Genes involved in host glycan monosaccharide hydrolysis and catabolism are frequently identified in GH156-encoding genomes. Genomes are grouped at the taxonomic family level, and the proportion of genomes encoding a function is represented by opacity (percent genomes with that gene = percent opacity). The families are grouped by phyla.

In general, GH156-encoding organisms appear to be capable of participating in N- and O-glycan catabolism by releasing and/or metabolizing the various monosaccharide constituents. Interestingly, all of these taxonomic families contain genes for GH33, which commonly display sialidase activity, potentially implying that these organisms exploit structurally distinct sialosides from diverse dietary and/or host sources. N-Acetylneuraminate lyase (EC 4.1.3.3) catalyzes the first committed step in sialic acid catabolism. Its gene was identified in MAGs from 7 of the families across all three phyla, and each of the families lacking an N-acetylneuraminate lyase gene encoded either sialate O-acetylesterase (EC 3.1.1.53), which liberates acetate from free or glycosidically linked sialic acid, or N-acylglucosamine 2-epimerase (EC 5.1.3.8), which participates in sialic acid and N-acetylmannosamine catabolism.

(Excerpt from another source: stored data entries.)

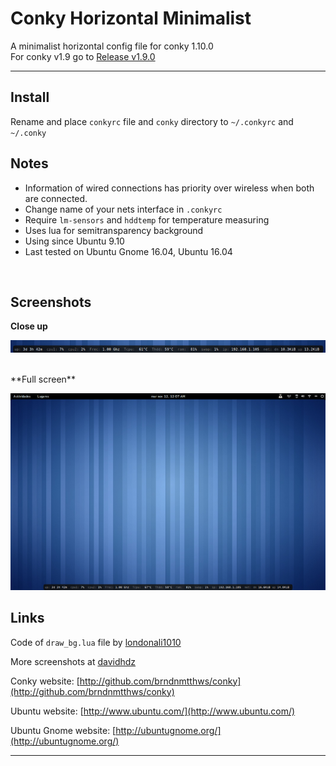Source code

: Conky Horizontal Minimalist
===========================
A minimalist horizontal config file for conky 1.10.0
</br>
For conky v1.9 go to [Release v1.9.0](https://github.com/davidhdz/conky-horizontal-minimalist/releases/tag/v1.9.0)

----

Install
----
Rename and place `conkyrc` file and `conky` directory to `~/.conkyrc` and `~/.conky`
<br/>

Notes
-----
* Information of wired connections has priority over wireless when both are connected.
* Change name of your nets interface in `.conkyrc`
* Require `lm-sensors` and `hddtemp` for temperature measuring
* Uses lua for semitransparency background
* Using since Ubuntu 9.10 
* Last tested on Ubuntu Gnome 16.04, Ubuntu 16.04
<br/>

Screenshots
------------
**Close up**

![Close view](conky/pre-close.png "Close up")

<br/>
**Full screen**

![Full view](conky/pre-full.png "Full screen")
<br/>

Links
-----
Code of `draw_bg.lua` file by [londonali1010](http://londonali1010.deviantart.com/)

More screenshots at [davidhdz](http://davidhdz.deviantart.com/gallery/29796305)
<br/>

Conky website: [http://github.com/brndnmtthws/conky](http://github.com/brndnmtthws/conky)

Ubuntu website:  [http://www.ubuntu.com/](http://www.ubuntu.com/)

Ubuntu Gnome website: [http://ubuntugnome.org/](http://ubuntugnome.org/) 

-----
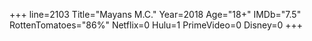 +++
line=2103
Title="Mayans M.C."
Year=2018
Age="18+"
IMDb="7.5"
RottenTomatoes="86%"
Netflix=0
Hulu=1
PrimeVideo=0
Disney=0
+++

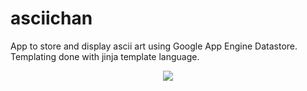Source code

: # asciichan
App to store and display ascii art using Google App Engine Datastore. Templating done with jinja template language.

<p align="center">
  <img src="https://github.com/Ibracadabra05/asciichan/.png"/>
</p>

<p align="center">
  <img src="https://github.com/Ibracadabra05/asciichan/blob/master/asciichan.png>
</p>
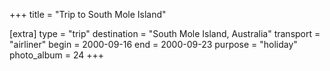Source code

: +++
title = "Trip to South Mole Island"

[extra]
type = "trip"
destination = "South Mole Island, Australia"
transport = "airliner"
begin = 2000-09-16
end = 2000-09-23
purpose = "holiday"
photo_album = 24
+++
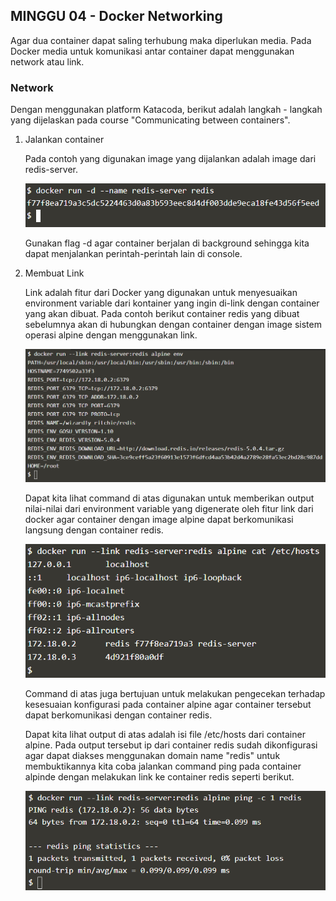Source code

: ## MINGGU 04 - Docker Networking

Agar dua container dapat saling terhubung maka diperlukan media. Pada Docker media untuk komunikasi antar container dapat menggunakan network atau link.

### Network
Dengan menggunakan platform Katacoda, berikut adalah langkah - langkah yang dijelaskan pada course "Communicating between containers".

1. Jalankan container

    Pada contoh yang digunakan image yang dijalankan adalah image dari redis-server.

    ![01](images/step1.png)

    Gunakan flag -d agar container berjalan di background sehingga kita dapat menjalankan perintah-perintah lain di console.

2. Membuat Link

    Link adalah fitur dari Docker yang digunakan untuk menyesuaikan environment variable dari kontainer yang ingin di-link dengan container yang akan dibuat. Pada contoh berikut container redis yang dibuat sebelumnya akan di hubungkan dengan container dengan image sistem operasi alpine dengan menggunakan link.

    ![02](images/step2.png)

    Dapat kita lihat command di atas digunakan untuk memberikan output nilai-nilai dari environment variable yang digenerate oleh fitur link dari docker agar container dengan image alpine dapat berkomunikasi langsung dengan container redis.

    ![03](images/step3.png)

    Command di atas juga bertujuan untuk melakukan pengecekan terhadap kesesuaian konfigurasi pada container alpine agar container tersebut dapat berkomunikasi dengan container redis.

    Dapat kita lihat output di atas adalah isi file /etc/hosts dari container alpine. Pada output tersebut ip dari container redis sudah dikonfigurasi agar dapat diakses menggunakan domain name "redis" untuk membuktikannya kita coba jalankan command ping pada container alpinde dengan melakukan link ke container redis seperti berikut.

    ![04](images/step4.png)
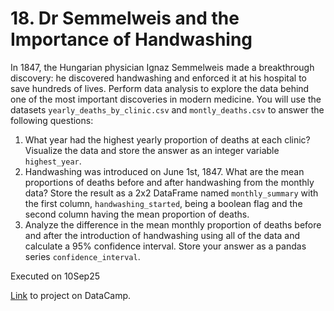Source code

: # 18. Dr Semmelweis and the Importance of Handwashing
In 1847, the Hungarian physician Ignaz Semmelweis made a breakthrough discovery: he discovered handwashing and enforced it at his hospital to save hundreds of lives. Perform data analysis to explore the data behind one of the most important discoveries in modern medicine. You will use the datasets `yearly_deaths_by_clinic.csv` and `montly_deaths.csv` to answer the following questions:
1. What year had the highest yearly proportion of deaths at each clinic? Visualize the data and store the answer as an integer variable `highest_year`.
2. Handwashing was introduced on June 1st, 1847. What are the mean proportions of deaths before and after handwashing from the monthly data? Store the result as a 2x2 DataFrame named `monthly_summary` with the first column, `handwashing_started`, being a boolean flag and the second column having the mean proportion of deaths.
3. Analyze the difference in the mean monthly proportion of deaths before and after the introduction of handwashing using all of the data and calculate a 95% confidence interval. Store your answer as a pandas series `confidence_interval`.

Executed on 10Sep25

[Link](https://app.datacamp.com/learn/projects/dr_semmelweis) to project on DataCamp.
 
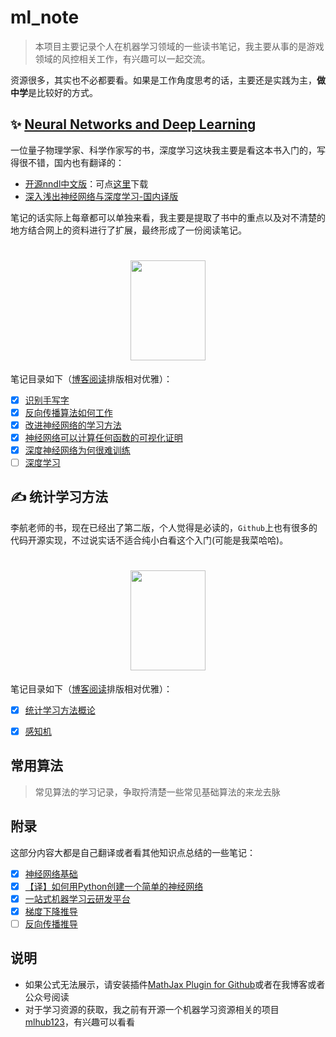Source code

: # ml_note

> 本项目主要记录个人在机器学习领域的一些读书笔记，我主要从事的是游戏领域的风控相关工作，有兴趣可以一起交流。

资源很多，其实也不必都要看。如果是工作角度思考的话，主要还是实践为主，**做中学**是比较好的方式。

## ✨ [Neural Networks and Deep Learning](http://neuralnetworksanddeeplearning.com/)

一位量子物理学家、科学作家写的书，深度学习这块我主要是看这本书入门的，写得很不错，国内也有翻译的：

- [开源nndl中文版](https://github.com/zhanggyb/nndl)：可点[这里](./.files/书籍/nndl-ebook.pdf)下载
- [深入浅出神经网络与深度学习-国内译版](https://www.ituring.com.cn/book/2789)

笔记的话实际上每章都可以单独来看，我主要是提取了书中的重点以及对不清楚的地方结合网上的资料进行了扩展，最终形成了一份阅读笔记。

<h1 align=center>
<img src="https://raw.githubusercontent.com/howie6879/oss/master/uPic/G50gsl.jpg" width='120px' height='160px'>
</h1>

笔记目录如下（[博客阅读](https://www.howie6879.cn/tags/%E7%A5%9E%E7%BB%8F%E7%BD%91%E7%BB%9C%E4%B8%8E%E6%B7%B1%E5%BA%A6%E5%AD%A6%E4%B9%A0/)排版相对优雅）：

- [x] [识别手写字](./nndl/01.识别手写字.md)
- [x] [反向传播算法如何工作](./nndl/02.反向传播算法如何工作.md)
- [x] [改进神经⽹络的学习⽅法](./nndl/03.改进神经⽹络的学习⽅法.md)
- [x] [神经⽹络可以计算任何函数的可视化证明](./nndl/04.神经⽹络可以计算任何函数的可视化证明.md)
- [x] [深度神经⽹络为何很难训练](./nndl/05.深度神经⽹络为何很难训练.md)
- [ ] [深度学习](./nndl/06.深度学习.md)

## ✍️ 统计学习方法

李航老师的书，现在已经出了第二版，个人觉得是必读的，`Github`上也有很多的代码开源实现，不过说实话不适合纯小白看这个入门(可能是我菜哈哈)。

<h1 align=center>
<img src="https://raw.githubusercontent.com/howie6879/oss/master/uPic/VB7XHu.jpg" width='120px' height='160px'>
</h1>

笔记目录如下（[博客阅读](https://www.howie6879.cn/tags/%E7%BB%9F%E8%AE%A1%E5%AD%A6%E4%B9%A0%E6%96%B9%E6%B3%95/)排版相对优雅）：

- [x] [统计学习方法概论](./lihang/01.统计学习方法概论.md)
- [x] [感知机](./lihang/02.感知机.md)



## 常用算法

> 常见算法的学习记录，争取捋清楚一些常见基础算法的来龙去脉

## 附录

这部分内容大都是自己翻译或者看其他知识点总结的一些笔记：

- [x] [神经网络基础](./附录/神经网络基础.md)
- [x] [【译】如何用Python创建一个简单的神经网络](./附录/[译]如何用Python创建一个简单的神经网络.md)
- [x] [一站式机器学习云研发平台](./附录/一站式机器学习云研发平台.md)
- [x] [梯度下降推导](./附录/梯度下降推导.md)
- [ ] [反向传播推导](./附录/反向传播推导.md)

## 说明

- 如果公式无法展示，请安装插件[MathJax Plugin for Github](https://chrome.google.com/webstore/detail/mathjax-plugin-for-github/ioemnmodlmafdkllaclgeombjnmnbima)或者在我博客或者公众号阅读
- 对于学习资源的获取，我之前有开源一个机器学习资源相关的项目[mlhub123](https://github.com/howie6879/mlhub123)，有兴趣可以看看
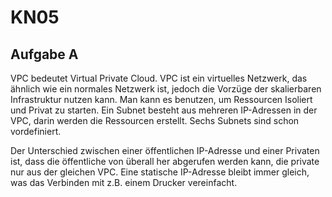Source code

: # KN05

## Aufgabe A

VPC bedeutet Virtual Private Cloud. VPC ist ein virtuelles Netzwerk, das ähnlich wie ein normales Netzwerk ist, jedoch die Vorzüge der skalierbaren Infrastruktur nutzen kann. Man kann es benutzen, um Ressourcen Isoliert und Privat zu starten. Ein Subnet besteht aus mehreren IP-Adressen in der VPC, darin werden die Ressourcen erstellt. Sechs Subnets sind schon vordefiniert.

Der Unterschied zwischen einer öffentlichen IP-Adresse und einer Privaten ist, dass die öffentliche von überall her abgerufen werden kann, die private nur aus der gleichen VPC. Eine statische IP-Adresse bleibt immer gleich, was das Verbinden mit z.B. einem Drucker vereinfacht.
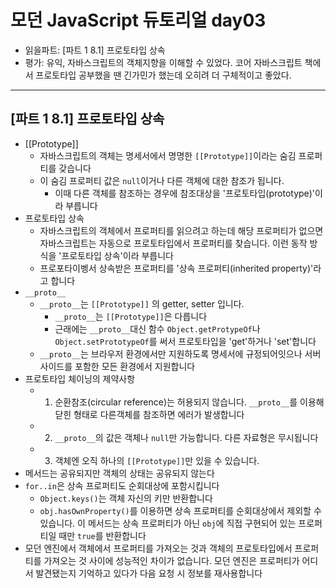 # 모던 JavaScript 듀토리얼 day03

- 읽을파트: [파트 1 8.1] 프로토타입 상속
- 평가: 유익, 자바스크립트의 객체지향을 이해할 수 있었다. 코어 자바스크립트 책에서 프로토타입 공부했을 땐 긴가민가 했는데 오히려 더 구체적이고 좋았다.

---

## [파트 1 8.1] 프로토타입 상속

- [[Prototype]]
  - 자바스크립트의 객체는 명세서에서 명명한 `[[Prototype]]`이라는 숨김 프로퍼티를 갖습니다
  - 이 숨김 프로퍼티 값은 `null`이거나 다른 객체에 대한 참조가 됩니다.
    - 이때 다른 객체를 참조하는 경우에 참조대상을 '프로토타입(prototype)'이라 부릅니다
- 프로토타입 상속
  - 자바스크립트의 객체에서 프로퍼티를 읽으려고 하는데 해당 프로퍼티가 없으면 자바스크립트는 자동으로 프로토타입에서 프로퍼티를 찾습니다. 이런 동작 방식을 '프로토타입 상속'이라 부릅니다
  - 프로포타이벵서 상속받은 프로퍼티를 '상속 프로퍼티(inherited property)'라고 합니다
- `__proto__`
  - `__proto__`는 `[[Prototype]]` 의 getter, setter 입니다.
    - `__proto__`는 `[[Prototype]]`은 다릅니다
    - 근래에는 `__proto__`대신 함수 `Object.getProtypeOf`나 `Object.setPrototypeOf`를 써서 프로토타입을 'get'하거나 'set'합니다
  - `__proto__`는 브라우저 환경에서만 지원하도록 명세서에 규정되어잇으나 서버사이드를 포함한 모든 환경에서 지원합니다
- 프로토타입 체이닝의 제약사항
  - 1. 순환참조(circular reference)는 허용되지 않습니다. `__proto__`를 이용해 닫힌 형태로 다른객체를 참조하면 에러가 발생합니다
  - 2. `__proto__`의 값은 객체나 `null`만 가능합니다. 다른 자료형은 무시됩니다
  - 3. 객체엔 오직 하나의 `[[Prototype]]`만 있을 수 있습니다.
- 메서드는 공유되지만 객체의 상태는 공유되지 않는다
- `for..in`은 상속 프로퍼티도 순회대상에 포함시킵니다
  - `Object.keys()`는 객체 자신의 키만 반환합니다
  - `obj.hasOwnProperty()`를 이용하면 상속 프로퍼티를 순회대상에서 제외할 수 있습니다. 이 메서드는 상속 프로퍼티가 아닌 `obj`에 직접 구현되어 있는 프로퍼티일 때만 `true`를 반환합니다
- 모던 엔진에서 객체에서 프로퍼티를 가져오는 것과 객체의 프로토타입에서 프로퍼티를 가져오는 것 사이에 성능적인 차이가 없습니다. 모던 엔진은 프로퍼티가 어디서 발견됐는지 기억하고 있다가 다음 요청 시 정보를 재사용합니다
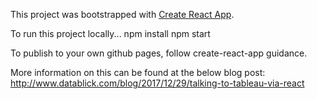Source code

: This project was bootstrapped with [Create React App](https://github.com/facebookincubator/create-react-app).

To run this project locally...
npm install
npm start

To publish to your own github pages, follow create-react-app guidance.

More information on this can be found at the below blog post:
http://www.datablick.com/blog/2017/12/29/talking-to-tableau-via-react
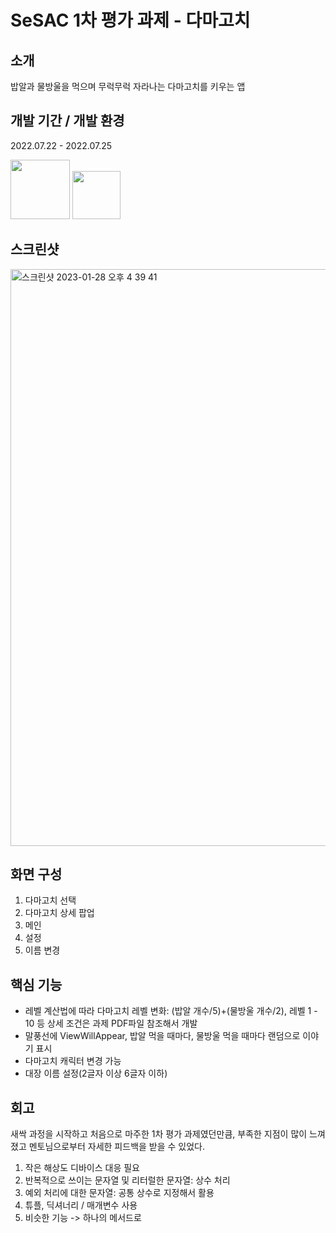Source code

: # SeSAC 1차 평가 과제 - 다마고치

## 소개  
밥알과 물방울을 먹으며 무럭무럭 자라나는 다마고치를 키우는 앱  
  
  
## 개발 기간 / 개발 환경  
2022.07.22 - 2022.07.25

<img width="95" src="https://img.shields.io/badge/Xcode-13.4.1-blue"> <img width="77" src="https://img.shields.io/badge/iOS-15.0+-silver">  
  
  
## 스크린샷  
<img width="923" alt="스크린샷 2023-01-28 오후 4 39 41" src="https://user-images.githubusercontent.com/87454813/215253647-ac8c4ce5-6b64-4d03-9ccf-1a2bf58816e3.png">


## 화면 구성  
1. 다마고치 선택
2. 다마고치 상세 팝업
3. 메인
4. 설정
5. 이름 변경  
  
  
## 핵심 기능  
- 레벨 계산법에 따라 다마고치 레벨 변화: (밥알 개수/5)+(물방울 개수/2), 레벨 1 - 10 등 상세 조건은 과제 PDF파일 참조해서 개발
- 말풍선에 ViewWillAppear, 밥알 먹을 때마다, 물방울 먹을 때마다 랜덤으로 이야기 표시
- 다마고치 캐릭터 변경 가능
- 대장 이름 설정(2글자 이상 6글자 이하)
  
  
## 회고
새싹 과정을 시작하고 처음으로 마주한 1차 평가 과제였던만큼, 부족한 지점이 많이 느껴졌고 멘토님으로부터 자세한 피드백을 받을 수 있었다.
1) 작은 해상도 디바이스 대응 필요
2) 반복적으로 쓰이는 문자열 및 리터럴한 문자열: 상수 처리
3) 예외 처리에 대한 문자열: 공통 상수로 지정해서 활용
4) 튜플, 딕셔너리 / 매개변수 사용
5) 비슷한 기능 -> 하나의 메서드로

Genes encoding mannose-6-P isomerase (EC 5.1.3.8) were represented across all genomes, as well as at least one gene encoding a GH family member associated with mannose release from N-glycans (especially GH92 and GH130), excepting f__UBA644. Notably, none of the three f__UBA644 genomes annotated exceeded 90% completeness (Table S2), providing a plausible explanation for the absence of genes linked to mannose metabolism.

N-Acetyl-d-glucosamine/N-acetyl-d-galactosamine-6-phosphate deacetylase (3.5.1.25) and glucosamine/galactosamine-6-phosphate deaminase (3.5.99.6) play critical roles in GlcNAc and GalNAc degradation, and genes encoding these functions were identified in all families, except for f__UBA644. As well, several GH families were frequently observed across the genomes examined. Prominent examples include members of the exo-acting GH20 family, which are critical for HexNAc removal from host glycans, the GH18 family, which includes endo-acting β-N-acetyl glucosaminidases active against the N-glycan chitobiose core, and the α-GalNAc hydrolases GH109 and GH129, members of which have not been extensively studied, though representative substrates include the blood group A antigen and mucin GalNAc-α1-Ser/Thr (48).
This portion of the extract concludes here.